I do note that we have also picked up the text that is in addition to the very first version of this motion, where it talks about a complaint not being frivolous, vexatious or only for political advantage. I think there has been some concern amongst members that this mechanism could be used inappropriately and for political purposes and I think this is good text that has been added by other members to be very explicit about our expectations but also in providing the Speaker with a mechanism for ruling out complaints so that they do not go too far and that there is a discouragement to that kind of behaviour.

The next one, amendment No 2, takes out some of the more complex processes that did get added through discussion where MLAs receive complaints about the Speaker.

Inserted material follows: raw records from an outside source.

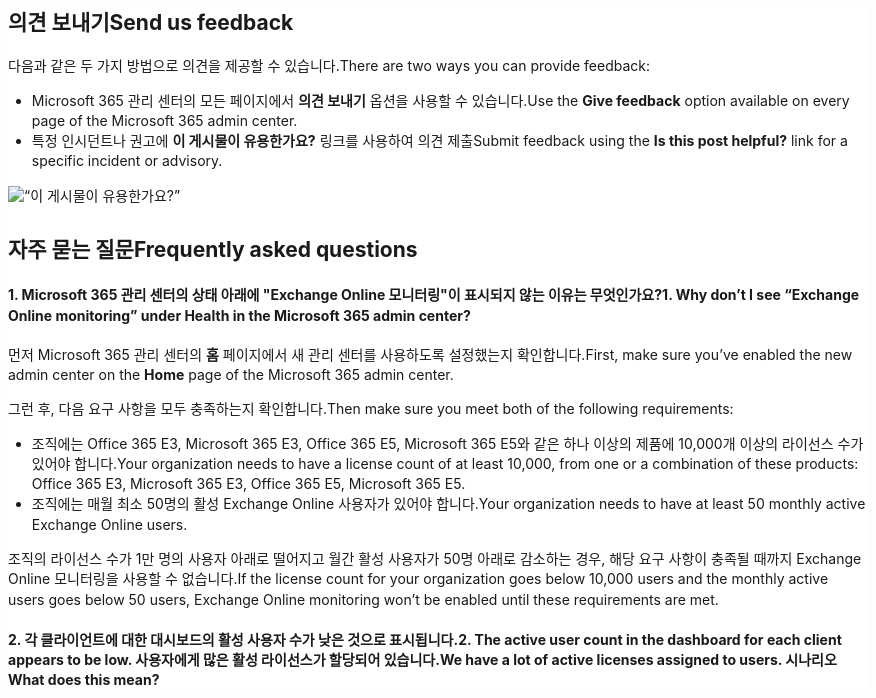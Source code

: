 ## <a name="send-us-feedback"></a><span data-ttu-id="af432-142">의견 보내기</span><span class="sxs-lookup"><span data-stu-id="af432-142">Send us feedback</span></span>

<span data-ttu-id="af432-143">다음과 같은 두 가지 방법으로 의견을 제공할 수 있습니다.</span><span class="sxs-lookup"><span data-stu-id="af432-143">There are two ways you can provide feedback:</span></span>

- <span data-ttu-id="af432-144">Microsoft 365 관리 센터의 모든 페이지에서 **의견 보내기** 옵션을 사용할 수 있습니다.</span><span class="sxs-lookup"><span data-stu-id="af432-144">Use the **Give feedback** option available on every page of the Microsoft 365 admin center.</span></span>
- <span data-ttu-id="af432-145">특정 인시던트나 권고에 **이 게시물이 유용한가요?** 링크를 사용하여 의견 제출</span><span class="sxs-lookup"><span data-stu-id="af432-145">Submit feedback using the **Is this post helpful?** link for a specific incident or advisory.</span></span>

![“이 게시물이 유용한가요?”](../media/microsoft-365-exchange-monitoring/exhange-monitoring-example-incident-feedback.png)

## <a name="frequently-asked-questions"></a><span data-ttu-id="af432-148">자주 묻는 질문</span><span class="sxs-lookup"><span data-stu-id="af432-148">Frequently asked questions</span></span>

#### <a name="1-why-dont-i-see-exchange-online-monitoring-under-health-in-the-microsoft-365-admin-center"></a><span data-ttu-id="af432-149">1. Microsoft 365 관리 센터의 상태 아래에 "Exchange Online 모니터링"이 표시되지 않는 이유는 무엇인가요?</span><span class="sxs-lookup"><span data-stu-id="af432-149">1. Why don’t I see “Exchange Online monitoring” under Health in the Microsoft 365 admin center?</span></span> 

<span data-ttu-id="af432-150">먼저 Microsoft 365 관리 센터의 **홈** 페이지에서 새 관리 센터를 사용하도록 설정했는지 확인합니다.</span><span class="sxs-lookup"><span data-stu-id="af432-150">First, make sure you’ve enabled the new admin center on the **Home** page of the Microsoft 365 admin center.</span></span> 

<span data-ttu-id="af432-151">그런 후, 다음 요구 사항을 모두 충족하는지 확인합니다.</span><span class="sxs-lookup"><span data-stu-id="af432-151">Then make sure you meet both of the following requirements:</span></span> 

- <span data-ttu-id="af432-152">조직에는 Office 365 E3, Microsoft 365 E3, Office 365 E5, Microsoft 365 E5와 같은 하나 이상의 제품에 10,000개 이상의 라이선스 수가 있어야 합니다.</span><span class="sxs-lookup"><span data-stu-id="af432-152">Your organization needs to have a license count of at least 10,000, from one or a combination of these products: Office 365 E3, Microsoft 365 E3, Office 365 E5, Microsoft 365 E5.</span></span> 
- <span data-ttu-id="af432-153">조직에는 매월 최소 50명의 활성 Exchange Online 사용자가 있어야 합니다.</span><span class="sxs-lookup"><span data-stu-id="af432-153">Your organization needs to have at least 50 monthly active Exchange Online users.</span></span>

<span data-ttu-id="af432-154">조직의 라이선스 수가 1만 명의 사용자 아래로 떨어지고 월간 활성 사용자가 50명 아래로 감소하는 경우, 해당 요구 사항이 충족될 때까지 Exchange Online 모니터링을 사용할 수 없습니다.</span><span class="sxs-lookup"><span data-stu-id="af432-154">If the license count for your organization goes below 10,000 users and the monthly active users goes below 50 users, Exchange Online monitoring won’t be enabled until these requirements are met.</span></span>

#### <a name="2-the-active-user-count-in-the-dashboard-for-each-client-appears-to-be-low-we-have-a-lot-of-active-licenses-assigned-to-users-what-does-this-mean"></a><span data-ttu-id="af432-155">2. 각 클라이언트에 대한 대시보드의 활성 사용자 수가 낮은 것으로 표시됩니다.</span><span class="sxs-lookup"><span data-stu-id="af432-155">2. The active user count in the dashboard for each client appears to be low.</span></span> <span data-ttu-id="af432-156">사용자에게 많은 활성 라이선스가 할당되어 있습니다.</span><span class="sxs-lookup"><span data-stu-id="af432-156">We have a lot of active licenses assigned to users.</span></span> <span data-ttu-id="af432-157">시나리오</span><span class="sxs-lookup"><span data-stu-id="af432-157">What does this mean?</span></span>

It simplifies where the formal decision-making process sits and whether to proceed with complaints. My view is that it is unnecessary to have MLAs also having to apply a formal threshold test and that the role should sit clearly with the Deputy Speaker or the Speaker, depending on whom the complaint is in regard to.

I think it is appropriate that an MLA can make their own decision about whether to take a complaint further but it is overly complex to apply a formal threshold test for each MLA; rather, we should focus that decision with the Speaker or the Deputy Speaker who, of course, then has the formal support of the Office of the Legislative Assembly in providing advice on that matter. As such, our amendments remove that sort of additional layer. Subsequently, amendments 3 and 4 omit clauses 8 and 9 which flow from that.

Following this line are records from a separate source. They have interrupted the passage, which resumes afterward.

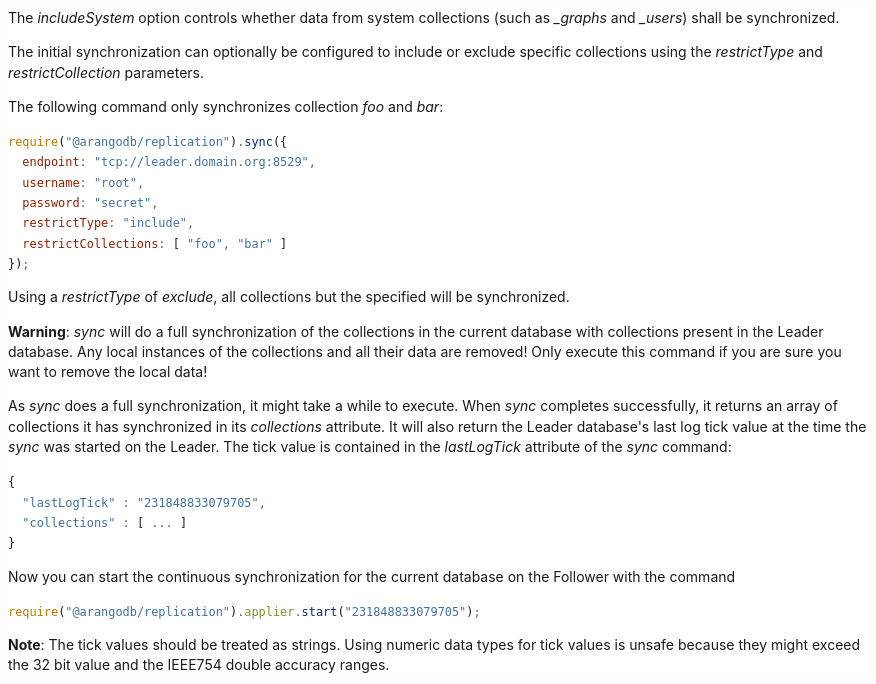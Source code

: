 The *includeSystem* option controls whether data from system collections (such as *_graphs* and
*_users*) shall be synchronized. 

The initial synchronization can optionally be configured to include or exclude specific 
collections using the *restrictType* and *restrictCollection* parameters.

The following command only synchronizes collection *foo* and *bar*:

```js
require("@arangodb/replication").sync({
  endpoint: "tcp://leader.domain.org:8529",
  username: "root",
  password: "secret",
  restrictType: "include",
  restrictCollections: [ "foo", "bar" ]
});
```

Using a *restrictType* of *exclude*, all collections but the specified will be synchronized.

**Warning**: *sync* will do a full synchronization of the collections in the current database with
collections present in the Leader database.
Any local instances of the collections and all their data are removed! Only execute this
command if you are sure you want to remove the local data!

As *sync* does a full synchronization, it might take a while to execute.
When *sync* completes successfully, it returns an array of collections it has synchronized in its
*collections* attribute. It will also return the Leader database's last log tick value 
at the time the *sync* was started on the Leader. The tick value is contained in the *lastLogTick*
attribute of the *sync* command: 

```js
{ 
  "lastLogTick" : "231848833079705", 
  "collections" : [ ... ]
}
```
Now you can start the continuous synchronization for the current database on the Follower
with the command

```js
require("@arangodb/replication").applier.start("231848833079705");
```

**Note**: The tick values should be treated as strings. Using numeric data types for tick
values is unsafe because they might exceed the 32 bit value and the IEEE754 double accuracy
ranges.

On amendment No 5, it is the agreed view that if the Deputy Speaker receives a complaint about the Speaker pursuant to clause 7 and the Deputy Speaker believes on reasonable grounds that there is sufficient evidence to justify the investigation and it is not frivolous, vexatious or for political advantage, the Deputy Speaker may refer the complaint to the commissioner.

The amendment to clause 10 of Mr Hanson’s amendment merely aligns the threshold test about the Speaker by including the additional threshold of not frivolous, vexatious or for political advantage.

Finally, amendment No 6, the changes to Mr Hanson’s amendment to clause 11, removes the reference to what the commissioner does when refusing to undertake an investigation, and this flows from earlier amendments that I have spoken to.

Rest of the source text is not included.